Ebu Bekr b. Tahir der ki: Allâh (c.c.) Muhammed (s.a.v.)’i Rahmet süsü ile süslemiştir; O (s.a.v.)’in (her şeyden önce) varlığı rahmettir! Bütün şemail ve sıfatı (nitelikleri) tüm mahlûkata rahmettir. O (s.a.v.)’in rahmetinden kim nasibini almışsa, dünyada ve âhirette mutluluk ve kurtuluşa ermiş, her türlü kötülükten de kurtulanlardan olmuştur. Ancak O (s.a.v.)’in sayesinde bütün sevgililere kavuşabilir insan. O (s.a.v.)’in hayatı da Rahmettir, bâki âleme irtihali de Rahmettir. Nitekim Peygamber (s.a.v.) bu gerçeği şu mübarek hadîsi ile tescil buyurmuşlardır: “Hayatım sizin için hayırlıdır!

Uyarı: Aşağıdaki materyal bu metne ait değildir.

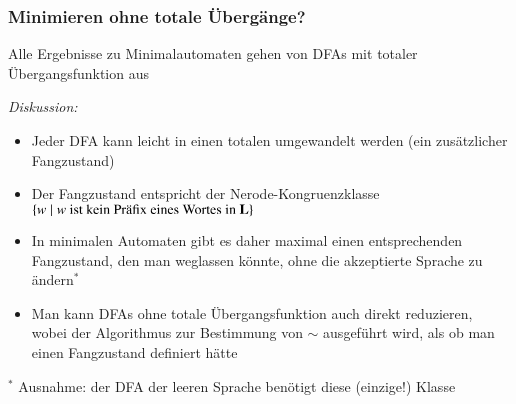 \documentclass[onlymath]{beamer}
\begin{document}
\begin{frame}\frametitle{Minimieren ohne totale Übergänge?}

Alle Ergebnisse zu Minimalautomaten gehen von DFAs mit \alert{totaler} Übergangsfunktion aus
\medskip

\emph{Diskussion:}
\begin{itemize}
\item Jeder DFA kann leicht in einen totalen umgewandelt werden (ein zusätzlicher Fangzustand)
\item Der Fangzustand entspricht der Nerode-Kongruenzklasse $\{w\mid w\text{ ist kein Präfix eines Wortes in }\textbf{\textcolor{black}{L}}\}$
\item In minimalen Automaten gibt es daher maximal einen entsprechenden Fangzustand, den man weglassen könnte, ohne die akzeptierte Sprache zu ändern${}^*$
\item Man kann DFAs ohne totale Übergangsfunktion auch direkt reduzieren, wobei der Algorithmus zur Bestimmung von $\sim$ ausgeführt wird, als ob man einen Fangzustand definiert hätte
\end{itemize}
{\tiny ${}^*$ Ausnahme: der DFA der leeren Sprache benötigt diese (einzige!) Klasse}

\end{frame}
\end{document}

Memâtım da sizin için hayırlıdır!” (El- Bezzar)
O (s.a.v.), hem insanlara, hem de cinlere rahmet olarak gönderilmiştir. O (s.a.v.), bütün varlıklara rahmettir. Müminlere rahmettir; çünkü onlara doğru yolu göstermiştir. Münafıklara rahmettir; onları öldürülmekten kurtarmıştır.

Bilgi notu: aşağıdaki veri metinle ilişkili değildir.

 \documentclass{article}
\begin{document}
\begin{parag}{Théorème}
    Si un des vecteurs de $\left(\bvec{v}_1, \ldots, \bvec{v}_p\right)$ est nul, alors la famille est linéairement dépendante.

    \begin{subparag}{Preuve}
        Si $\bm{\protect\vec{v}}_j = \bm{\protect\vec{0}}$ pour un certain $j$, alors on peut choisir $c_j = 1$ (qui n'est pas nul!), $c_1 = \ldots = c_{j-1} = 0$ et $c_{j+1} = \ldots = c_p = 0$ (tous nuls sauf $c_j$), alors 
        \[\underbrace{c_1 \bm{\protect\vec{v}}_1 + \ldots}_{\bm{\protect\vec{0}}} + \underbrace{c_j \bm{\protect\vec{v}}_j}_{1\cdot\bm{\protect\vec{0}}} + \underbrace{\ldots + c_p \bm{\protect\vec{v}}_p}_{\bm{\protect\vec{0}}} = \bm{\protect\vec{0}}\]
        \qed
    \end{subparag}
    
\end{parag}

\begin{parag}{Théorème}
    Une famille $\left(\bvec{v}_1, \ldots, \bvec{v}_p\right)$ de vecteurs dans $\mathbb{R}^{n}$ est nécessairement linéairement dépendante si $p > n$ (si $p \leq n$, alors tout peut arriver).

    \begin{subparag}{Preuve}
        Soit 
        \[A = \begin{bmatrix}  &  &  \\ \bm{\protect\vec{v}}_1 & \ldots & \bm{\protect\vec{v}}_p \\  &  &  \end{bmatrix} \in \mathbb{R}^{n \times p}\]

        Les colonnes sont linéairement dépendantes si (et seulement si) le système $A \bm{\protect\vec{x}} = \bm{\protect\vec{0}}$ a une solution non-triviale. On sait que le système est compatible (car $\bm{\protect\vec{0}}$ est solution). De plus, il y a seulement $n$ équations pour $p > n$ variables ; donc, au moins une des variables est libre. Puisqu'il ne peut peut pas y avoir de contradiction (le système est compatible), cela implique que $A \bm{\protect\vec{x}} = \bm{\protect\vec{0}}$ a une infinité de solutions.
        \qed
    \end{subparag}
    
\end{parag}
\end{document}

“Allâh (c.c.) bir ümmete hayır murad etti mi, Peygamberini ondan önce alır ve onu o ümmet için bir şefaatçi ve selef kılar.” (Müslim)
Kâfirlere rahmettir; çünkü onların azablarının ertelenmesine vesîle olmuştur. (Zira eski milletlerde kâfirlerin cezası daha dünyadayken verilmeye başlanırdı. Maymun ve domuz suretine çevirilirlerdi.)
İbni Abbas (r.a.): “O (s.a.v.) hem mü’minlere rahmettir, hem de kâfirlere. Zira onlar (eski) yalanlayıcı milletlerin uğradıkları akıbetten (dünyada) muaf tutuldular.”